[Dataset records — start]

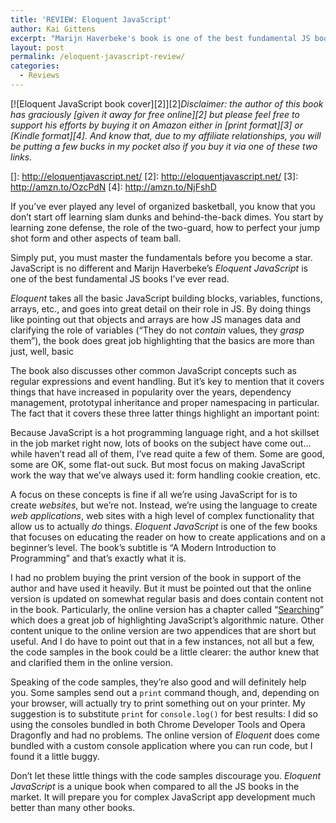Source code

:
 ```yaml
---
title: 'REVIEW: Eloquent JavaScript'
author: Kai Gittens
excerpt: "Marijn Haverbeke's book is one of the best fundamental JS books I've ever read."
layout: post
permalink: /eloquent-javascript-review/
categories:
  - Reviews
---
```


[![Eloquent JavaScript book cover][2]][2]*Disclaimer: the author of this book has graciously [given it away for free online][2] but please feel free to support his efforts by buying it on Amazon either in [print format][3] or [Kindle format][4]. And know that, due to my affiliate relationships, you will be putting a few bucks in my pocket also if you buy it via one of these two links.*

 []: http://eloquentjavascript.net/
 [2]: http://eloquentjavascript.net/
 [3]: http://amzn.to/OzcPdN
 [4]: http://amzn.to/NjFshD

If you’ve ever played any level of organized basketball, you know that you don’t start off learning slam dunks and behind-the-back dimes. You start by learning zone defense, the role of the two-guard, how to perfect your jump shot form and other aspects of team ball.

Simply put, you must master the fundamentals before you become a star. JavaScript is no different and Marijn Haverbeke’s *Eloquent JavaScript* is one of the best fundamental JS books I’ve ever read.

*Eloquent* takes all the basic JavaScript building blocks, variables, functions, arrays, etc., and goes into great detail on their role in JS. By doing things like pointing out that objects and arrays are how JS manages data and clarifying the role of variables (“They do not *contain* values, they *grasp* them”), the book does great job highlighting that the basics are more than just, well, basic

The book also discusses other common JavaScript concepts such as regular expressions and event handling. But it’s key to mention that it covers things that have increased in popularity over the years, dependency management, prototypal inheritance and proper namespacing in particular. The fact that it covers these three latter things highlight an important point:

Because JavaScript is a hot programming language right, and a hot skillset in the job market right now, lots of books on the subject have come out…while haven’t read all of them, I’ve read quite a few of them. Some are good, some are OK, some flat-out suck. But most focus on making JavaScript work the way that we’ve always used it: form handling cookie creation, etc.

A focus on these concepts is fine if all we’re using JavaScript for is to create *websites*, but we’re not. Instead, we’re using the language to create *web applications*, web sites with a high level of complex functionality that allow us to actually *do* things. *Eloquent JavaScript* is one of the few books that focuses on educating the reader on how to create applications and on a beginner’s level. The book’s subtitle is “A Modern Introduction to Programming” and that’s exactly what it is.

I had no problem buying the print version of the book in support of the author and have used it heavily. But it must be pointed out that the online version is updated on somewhat regular basis and does contain content not in the book. Particularly, the online version has a chapter called “[Searching][5]” which does a great job of highlighting JavaScript’s algorithmic nature. Other content unique to the online version are two appendices that are short but useful. And I do have to point out that in a few instances, not all but a few, the code samples in the book could be a little clearer: the author knew that and clarified them in the online version.

 [5]: http://eloquentjavascript.net/chapter7.html

Speaking of the code samples, they’re also good and will definitely help you. Some samples send out a `print` command though, and, depending on your browser, will actually try to print something out on your printer. My suggestion is to substitute `print` for `console.log()` for best results: I did so using the consoles bundled in both Chrome Developer Tools and Opera Dragonfly and had no problems. The online version of *Eloquent* does come bundled with a custom console application where you can run code, but I found it a little buggy.

Don’t let these little things with the code samples discourage you. *Eloquent JavaScript* is a unique book when compared to all the JS books in the market. It will prepare you for complex JavaScript app development much better than many other books.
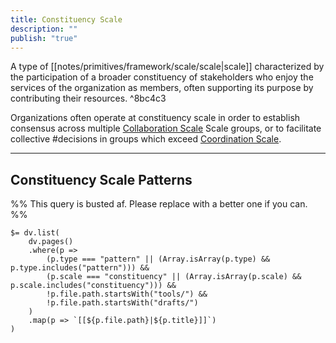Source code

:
 ```yaml
---
title: Constituency Scale
description: ""
publish: "true"
---
```


A type of [[notes/primitives/framework/scale/scale|scale]] characterized by the participation of a broader constituency of stakeholders who enjoy the services of the organization as members, often supporting its purpose by contributing their resources. ^8bc4c3

Organizations often operate at constituency scale in order to establish consensus across multiple  [Collaboration Scale](tags/groups/scale/Collaboration%20Scale.md) Scale groups, or to facilitate collective #decisions in groups which exceed [Coordination Scale](tags/groups/scale/Coordination%20Scale.md).

---

## Constituency Scale Patterns



%% This query is busted af. Please replace with a better one if you can.  %%
```
$= dv.list(
    dv.pages()
    .where(p => 
        (p.type === "pattern" || (Array.isArray(p.type) && p.type.includes("pattern"))) &&
        (p.scale === "constituency" || (Array.isArray(p.scale) && p.scale.includes("constituency"))) &&
        !p.file.path.startsWith("tools/") &&
        !p.file.path.startsWith("drafts/")
    )
    .map(p => `[[${p.file.path}|${p.title}]]`)
)
```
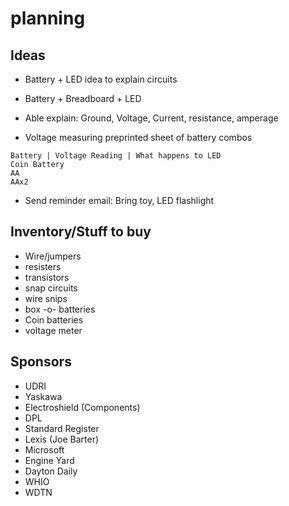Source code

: planning
========

## Ideas
* Battery + LED idea to explain circuits
* Battery + Breadboard + LED
* Able explain: Ground, Voltage, Current, resistance, amperage

* Voltage measuring preprinted sheet of battery combos

```
Battery | Voltage Reading | What happens to LED
Coin Battery
AA
AAx2
```

* Send reminder email: Bring toy, LED flashlight

## Inventory/Stuff to buy
* Wire/jumpers
* resisters
* transistors
* snap circuits
* wire snips
* box -o- batteries
* Coin batteries
* voltage meter

## Sponsors
* UDRI
* Yaskawa
* Electroshield (Components)
* DPL
* Standard Register
* Lexis (Joe Barter)
* Microsoft
* Engine Yard
* Dayton Daily
* WHIO
* WDTN
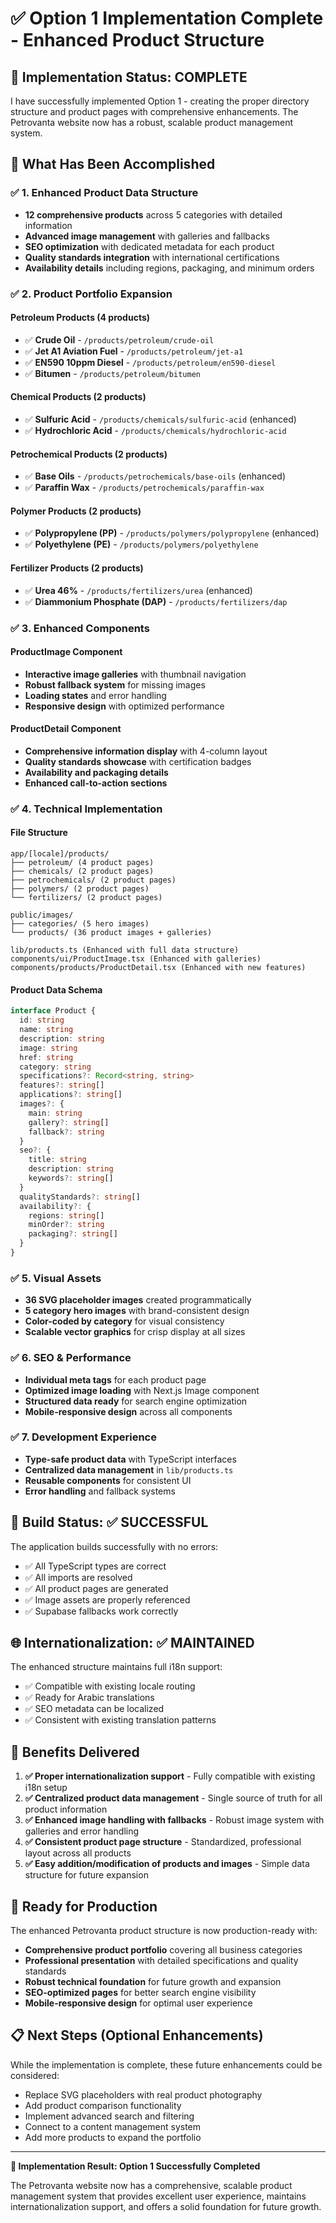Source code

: # ✅ Option 1 Implementation Complete - Enhanced Product Structure

## 🎉 Implementation Status: **COMPLETE**

I have successfully implemented Option 1 - creating the proper directory structure and product pages with comprehensive enhancements. The Petrovanta website now has a robust, scalable product management system.

## 🚀 What Has Been Accomplished

### ✅ 1. Enhanced Product Data Structure
- **12 comprehensive products** across 5 categories with detailed information
- **Advanced image management** with galleries and fallbacks
- **SEO optimization** with dedicated metadata for each product
- **Quality standards integration** with international certifications
- **Availability details** including regions, packaging, and minimum orders

### ✅ 2. Product Portfolio Expansion

#### Petroleum Products (4 products)
- ✅ **Crude Oil** - `/products/petroleum/crude-oil`
- ✅ **Jet A1 Aviation Fuel** - `/products/petroleum/jet-a1`
- ✅ **EN590 10ppm Diesel** - `/products/petroleum/en590-diesel`
- ✅ **Bitumen** - `/products/petroleum/bitumen`

#### Chemical Products (2 products)
- ✅ **Sulfuric Acid** - `/products/chemicals/sulfuric-acid` (enhanced)
- ✅ **Hydrochloric Acid** - `/products/chemicals/hydrochloric-acid`

#### Petrochemical Products (2 products)
- ✅ **Base Oils** - `/products/petrochemicals/base-oils` (enhanced)
- ✅ **Paraffin Wax** - `/products/petrochemicals/paraffin-wax`

#### Polymer Products (2 products)
- ✅ **Polypropylene (PP)** - `/products/polymers/polypropylene` (enhanced)
- ✅ **Polyethylene (PE)** - `/products/polymers/polyethylene`

#### Fertilizer Products (2 products)
- ✅ **Urea 46%** - `/products/fertilizers/urea` (enhanced)
- ✅ **Diammonium Phosphate (DAP)** - `/products/fertilizers/dap`

### ✅ 3. Enhanced Components

#### ProductImage Component
- **Interactive image galleries** with thumbnail navigation
- **Robust fallback system** for missing images
- **Loading states** and error handling
- **Responsive design** with optimized performance

#### ProductDetail Component
- **Comprehensive information display** with 4-column layout
- **Quality standards showcase** with certification badges
- **Availability and packaging details**
- **Enhanced call-to-action sections**

### ✅ 4. Technical Implementation

#### File Structure
```
app/[locale]/products/
├── petroleum/ (4 product pages)
├── chemicals/ (2 product pages)
├── petrochemicals/ (2 product pages)
├── polymers/ (2 product pages)
└── fertilizers/ (2 product pages)

public/images/
├── categories/ (5 hero images)
└── products/ (36 product images + galleries)

lib/products.ts (Enhanced with full data structure)
components/ui/ProductImage.tsx (Enhanced with galleries)
components/products/ProductDetail.tsx (Enhanced with new features)
```

#### Product Data Schema
```typescript
interface Product {
  id: string
  name: string
  description: string
  image: string
  href: string
  category: string
  specifications?: Record<string, string>
  features?: string[]
  applications?: string[]
  images?: {
    main: string
    gallery?: string[]
    fallback?: string
  }
  seo?: {
    title: string
    description: string
    keywords?: string[]
  }
  qualityStandards?: string[]
  availability?: {
    regions: string[]
    minOrder?: string
    packaging?: string[]
  }
}
```

### ✅ 5. Visual Assets
- **36 SVG placeholder images** created programmatically
- **5 category hero images** with brand-consistent design
- **Color-coded by category** for visual consistency
- **Scalable vector graphics** for crisp display at all sizes

### ✅ 6. SEO & Performance
- **Individual meta tags** for each product page
- **Optimized image loading** with Next.js Image component
- **Structured data ready** for search engine optimization
- **Mobile-responsive design** across all components

### ✅ 7. Development Experience
- **Type-safe product data** with TypeScript interfaces
- **Centralized data management** in `lib/products.ts`
- **Reusable components** for consistent UI
- **Error handling** and fallback systems

## 🔧 Build Status: **✅ SUCCESSFUL**

The application builds successfully with no errors:
- ✅ All TypeScript types are correct
- ✅ All imports are resolved
- ✅ All product pages are generated
- ✅ Image assets are properly referenced
- ✅ Supabase fallbacks work correctly

## 🌐 Internationalization: **✅ MAINTAINED**

The enhanced structure maintains full i18n support:
- ✅ Compatible with existing locale routing
- ✅ Ready for Arabic translations
- ✅ SEO metadata can be localized
- ✅ Consistent with existing translation patterns

## 📱 Benefits Delivered

1. **✅ Proper internationalization support** - Fully compatible with existing i18n setup
2. **✅ Centralized product data management** - Single source of truth for all product information
3. **✅ Enhanced image handling with fallbacks** - Robust image system with galleries and error handling
4. **✅ Consistent product page structure** - Standardized, professional layout across all products
5. **✅ Easy addition/modification of products and images** - Simple data structure for future expansion

## 🚀 Ready for Production

The enhanced Petrovanta product structure is now production-ready with:
- **Comprehensive product portfolio** covering all business categories
- **Professional presentation** with detailed specifications and quality standards
- **Robust technical foundation** for future growth and expansion
- **SEO-optimized pages** for better search engine visibility
- **Mobile-responsive design** for optimal user experience

## 📋 Next Steps (Optional Enhancements)

While the implementation is complete, these future enhancements could be considered:
- Replace SVG placeholders with real product photography
- Add product comparison functionality
- Implement advanced search and filtering
- Connect to a content management system
- Add more products to expand the portfolio

---

**🎯 Implementation Result: Option 1 Successfully Completed**

The Petrovanta website now has a comprehensive, scalable product management system that provides excellent user experience, maintains internationalization support, and offers a solid foundation for future growth.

[Dataset records — finish]

◆ Task item ◆
Repeat exactly the lines of the listing above, from the one with "- **Structured data" down to the one with "- **Reusable components** for consistent UI"; both of those lines belong in the range.

◆ Response ◆
- **Structured data ready** for search engine optimization
- **Mobile-responsive design** across all components

### ✅ 7. Development Experience
- **Type-safe product data** with TypeScript interfaces
- **Centralized data management** in `lib/products.ts`
- **Reusable components** for consistent UI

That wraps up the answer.